Task goal: In the records below, some lines contain the word "mobile". Copy each of them.

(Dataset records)
------------------------------------------------------------
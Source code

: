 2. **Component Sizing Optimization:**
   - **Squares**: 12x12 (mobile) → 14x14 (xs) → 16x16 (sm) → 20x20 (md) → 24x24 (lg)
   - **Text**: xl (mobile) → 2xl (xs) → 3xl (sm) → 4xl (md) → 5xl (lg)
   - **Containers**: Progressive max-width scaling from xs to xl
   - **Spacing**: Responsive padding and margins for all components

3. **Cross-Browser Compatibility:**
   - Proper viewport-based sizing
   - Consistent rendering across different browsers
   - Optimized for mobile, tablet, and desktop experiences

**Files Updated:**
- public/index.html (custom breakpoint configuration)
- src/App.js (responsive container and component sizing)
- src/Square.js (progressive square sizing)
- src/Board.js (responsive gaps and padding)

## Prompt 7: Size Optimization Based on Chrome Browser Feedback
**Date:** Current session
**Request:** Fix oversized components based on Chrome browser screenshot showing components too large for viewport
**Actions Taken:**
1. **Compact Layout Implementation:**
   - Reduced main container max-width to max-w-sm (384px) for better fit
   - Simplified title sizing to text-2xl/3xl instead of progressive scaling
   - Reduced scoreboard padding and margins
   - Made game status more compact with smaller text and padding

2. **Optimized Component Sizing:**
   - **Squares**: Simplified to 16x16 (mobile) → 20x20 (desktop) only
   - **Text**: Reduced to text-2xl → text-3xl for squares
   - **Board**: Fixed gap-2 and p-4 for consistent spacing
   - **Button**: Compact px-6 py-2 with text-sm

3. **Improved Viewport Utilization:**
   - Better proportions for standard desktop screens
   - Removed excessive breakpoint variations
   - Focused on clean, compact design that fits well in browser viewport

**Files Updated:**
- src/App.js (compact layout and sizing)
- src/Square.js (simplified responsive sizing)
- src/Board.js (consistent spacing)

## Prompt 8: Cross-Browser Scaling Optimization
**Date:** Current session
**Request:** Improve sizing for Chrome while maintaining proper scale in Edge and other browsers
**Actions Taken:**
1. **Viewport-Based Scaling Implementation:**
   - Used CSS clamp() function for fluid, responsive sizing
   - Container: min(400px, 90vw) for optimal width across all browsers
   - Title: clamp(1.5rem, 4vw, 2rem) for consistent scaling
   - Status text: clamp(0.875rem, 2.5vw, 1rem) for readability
------------------------------------------------------------
Result of the task:
   - **Squares**: 12x12 (mobile) → 14x14 (xs) → 16x16 (sm) → 20x20 (md) → 24x24 (lg)
   - **Text**: xl (mobile) → 2xl (xs) → 3xl (sm) → 4xl (md) → 5xl (lg)
   - Optimized for mobile, tablet, and desktop experiences
   - **Squares**: Simplified to 16x16 (mobile) → 20x20 (desktop) only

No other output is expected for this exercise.